Please refer to Gnulib Regular expression syntaxes documentation.
The following perl modifiers are supported and applied to the chosen syntax:
- //m
-
This is triggering an internal flag saying that newline is an anchor.
- //s
-
This is setting a bit in the syntax value, saying that "." can also match newline.
- //i
-
This is making the regular expression case insensitive.
- //p
-
Please refer to perlvar section about MATCH family.
The perl modifiers //x is explicited dropped.
EXPORT
None by default.
NAME
re::engine::GNU - Perl extension for GNU regular expressions
NOTES
- I18N
-
This is using the perl semantics with which this library is compiled.
- Collation
-
Collating symbols and Equivalence classes are not (yet supported).
- Execution and compilation semantics
-
The //msip perl semantics are applied at compile-time. Perl's localization if any always apply.

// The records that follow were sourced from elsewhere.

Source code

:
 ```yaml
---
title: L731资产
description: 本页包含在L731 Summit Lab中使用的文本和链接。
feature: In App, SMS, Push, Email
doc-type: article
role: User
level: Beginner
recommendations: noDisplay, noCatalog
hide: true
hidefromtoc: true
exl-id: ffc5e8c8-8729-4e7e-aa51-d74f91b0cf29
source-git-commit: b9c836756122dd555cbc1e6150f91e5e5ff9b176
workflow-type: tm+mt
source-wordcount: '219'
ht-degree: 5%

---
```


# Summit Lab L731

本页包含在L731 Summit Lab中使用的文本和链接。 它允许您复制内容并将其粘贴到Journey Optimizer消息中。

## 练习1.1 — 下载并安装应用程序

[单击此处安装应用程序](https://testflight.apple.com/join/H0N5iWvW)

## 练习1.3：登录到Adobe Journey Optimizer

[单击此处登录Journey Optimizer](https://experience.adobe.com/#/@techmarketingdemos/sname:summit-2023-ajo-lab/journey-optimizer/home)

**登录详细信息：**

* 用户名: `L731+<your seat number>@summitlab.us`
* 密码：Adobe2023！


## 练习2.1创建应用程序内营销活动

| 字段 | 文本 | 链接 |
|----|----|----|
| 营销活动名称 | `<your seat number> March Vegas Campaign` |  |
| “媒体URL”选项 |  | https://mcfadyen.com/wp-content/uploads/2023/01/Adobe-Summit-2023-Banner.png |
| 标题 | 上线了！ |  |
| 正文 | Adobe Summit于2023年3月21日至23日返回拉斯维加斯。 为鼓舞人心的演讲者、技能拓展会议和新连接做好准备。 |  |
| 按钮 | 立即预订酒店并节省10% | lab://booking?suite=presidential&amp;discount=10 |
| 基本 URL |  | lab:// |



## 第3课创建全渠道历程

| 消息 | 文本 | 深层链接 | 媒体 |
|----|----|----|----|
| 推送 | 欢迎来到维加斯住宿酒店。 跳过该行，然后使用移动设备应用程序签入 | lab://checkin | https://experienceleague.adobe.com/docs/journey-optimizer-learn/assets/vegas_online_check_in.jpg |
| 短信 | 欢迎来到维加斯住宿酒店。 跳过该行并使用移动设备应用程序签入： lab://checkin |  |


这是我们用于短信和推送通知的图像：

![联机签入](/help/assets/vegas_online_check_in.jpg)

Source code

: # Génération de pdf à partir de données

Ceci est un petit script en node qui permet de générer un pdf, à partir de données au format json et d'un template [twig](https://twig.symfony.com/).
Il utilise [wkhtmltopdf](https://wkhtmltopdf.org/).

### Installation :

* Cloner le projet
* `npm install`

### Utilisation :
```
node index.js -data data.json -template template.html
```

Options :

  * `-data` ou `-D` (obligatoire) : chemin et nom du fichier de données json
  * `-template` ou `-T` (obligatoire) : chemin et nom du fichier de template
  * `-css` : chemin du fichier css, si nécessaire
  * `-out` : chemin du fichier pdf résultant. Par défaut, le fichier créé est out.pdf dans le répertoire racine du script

The GNU regex semantic is in effect for the rest; for instance, there is no "last successful match" perl semantic in here.
SEE ALSO
GNU Gnulib Regular expressions
AUTHOR
Jean-Damien Durand <jeandamiendurand@free.fr>
CONTRIBUTOR
Yves Orton <demerphq@gmail.com>
COPYRIGHT AND LICENSE
This software is copyright (c) 2015 by Jean-Damien Durand.
This is free software; you can redistribute it and/or modify it under the same terms as the Perl 5 programming language system itself.